#06-248 September 18, 2006
Youth fishing survey finds angling gains popularity
The S.C. Department of Natural Resources recently received results of a survey of youth participation in and attitudes toward fishing and aquatic resources in South Carolina. The survey found a significant increase in overall fishing participation since 2001, and that fathers are the most common person to introduce youth to fishing.
Responsive Management, a natural resources survey research firm in Harrisonburg, Va., developed the telephone survey questionnaire cooperatively with the S.C. Department of Natural Resources (DNR), partly based on and compared with a previous survey conducted in 2001. The S.C. Natural Resources Board, the policy-making body of DNR, will release the entire survey results to the public after full review. The study entailed a telephone survey of randomly sampled South Carolina youth, ages 8 to 18 in May through June 2006.
Some results of the survey include:
- A significant increase was noted in overall fishing participation in 2006 compared to 2001 findings. This included youth participation in freshwater fishing participation and/or saltwater fishing in the 12-month timeframe prior to the surveys.
- A father is, by far, the most common person to introduce youth to fishing, distantly followed by other male family members—grandfathers and uncles.
- When asked directly about parents’ participation in fishing, about three-fourths of South Carolina youth say that their father fishes, while about a third say that their mother fishes. Interestingly, males are more likely than are females to say that their father fishes. In follow-up questions, fathers are more avid than mothers in fishing, as fathers more often fish a lot than do mothers.

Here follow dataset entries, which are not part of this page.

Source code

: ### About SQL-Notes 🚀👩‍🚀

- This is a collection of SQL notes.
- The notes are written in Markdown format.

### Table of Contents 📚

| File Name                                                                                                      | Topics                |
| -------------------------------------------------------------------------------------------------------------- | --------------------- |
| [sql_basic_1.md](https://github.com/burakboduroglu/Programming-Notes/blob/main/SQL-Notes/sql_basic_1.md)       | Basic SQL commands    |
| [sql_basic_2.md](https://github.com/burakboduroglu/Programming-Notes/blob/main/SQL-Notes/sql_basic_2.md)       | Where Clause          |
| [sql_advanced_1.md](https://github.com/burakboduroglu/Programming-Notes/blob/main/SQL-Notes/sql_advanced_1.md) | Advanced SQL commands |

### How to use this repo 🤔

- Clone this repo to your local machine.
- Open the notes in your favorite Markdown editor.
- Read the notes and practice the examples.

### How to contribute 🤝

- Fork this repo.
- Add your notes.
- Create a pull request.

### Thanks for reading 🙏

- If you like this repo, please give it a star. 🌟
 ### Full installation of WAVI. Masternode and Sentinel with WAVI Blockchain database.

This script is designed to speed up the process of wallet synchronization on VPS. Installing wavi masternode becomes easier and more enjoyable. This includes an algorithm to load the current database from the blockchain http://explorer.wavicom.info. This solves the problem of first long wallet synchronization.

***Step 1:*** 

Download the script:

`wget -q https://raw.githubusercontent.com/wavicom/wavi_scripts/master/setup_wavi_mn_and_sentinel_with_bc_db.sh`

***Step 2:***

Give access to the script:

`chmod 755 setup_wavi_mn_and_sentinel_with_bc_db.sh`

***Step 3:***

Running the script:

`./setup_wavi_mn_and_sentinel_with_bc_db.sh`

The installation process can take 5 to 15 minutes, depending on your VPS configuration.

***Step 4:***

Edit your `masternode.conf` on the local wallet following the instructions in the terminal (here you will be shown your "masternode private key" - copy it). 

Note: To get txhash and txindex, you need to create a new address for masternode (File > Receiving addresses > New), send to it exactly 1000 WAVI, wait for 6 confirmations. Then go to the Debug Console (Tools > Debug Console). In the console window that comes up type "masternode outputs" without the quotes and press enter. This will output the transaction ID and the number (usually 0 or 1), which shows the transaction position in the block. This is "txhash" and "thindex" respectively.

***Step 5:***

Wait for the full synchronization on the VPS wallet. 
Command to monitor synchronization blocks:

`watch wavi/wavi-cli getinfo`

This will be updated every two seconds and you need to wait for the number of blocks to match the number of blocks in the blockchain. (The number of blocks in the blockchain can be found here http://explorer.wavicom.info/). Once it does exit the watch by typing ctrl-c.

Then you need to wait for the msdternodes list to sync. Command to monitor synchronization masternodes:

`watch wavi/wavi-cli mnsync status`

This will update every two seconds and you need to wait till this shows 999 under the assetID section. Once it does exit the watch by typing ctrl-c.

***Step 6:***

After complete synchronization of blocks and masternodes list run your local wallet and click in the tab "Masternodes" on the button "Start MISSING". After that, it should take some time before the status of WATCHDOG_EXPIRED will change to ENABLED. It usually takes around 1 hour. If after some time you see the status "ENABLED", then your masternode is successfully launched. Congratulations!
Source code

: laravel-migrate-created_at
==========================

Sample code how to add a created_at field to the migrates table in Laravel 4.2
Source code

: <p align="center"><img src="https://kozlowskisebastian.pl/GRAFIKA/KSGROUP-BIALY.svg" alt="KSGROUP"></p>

- Compared with 2001, there were significant increases in those saying their grandfather or a family friend taught them to fish. There was a decline in those saying their brother taught them to fish.
- Most commonly, South Carolina youth with fishing experience say that they fish for anything that bites. Bass, catfish, and bream (or sunfish) are the most commonly fished species.
- Fishing and biking are the most popular outdoor recreational activities among South Carolina youth, followed by visiting a state or national park, watching wild animals or birdwatching, motorboating, hiking, and camping in a tent.
Anglers in South Carolina spend almost $742 million to fish each year, making the sport, with economic multipliers factored in, a billion dollar business in the Palmetto State. Check the DNR page http://www.dnr.sc.gov/licensing.html for information on fishing regulations, licenses and more.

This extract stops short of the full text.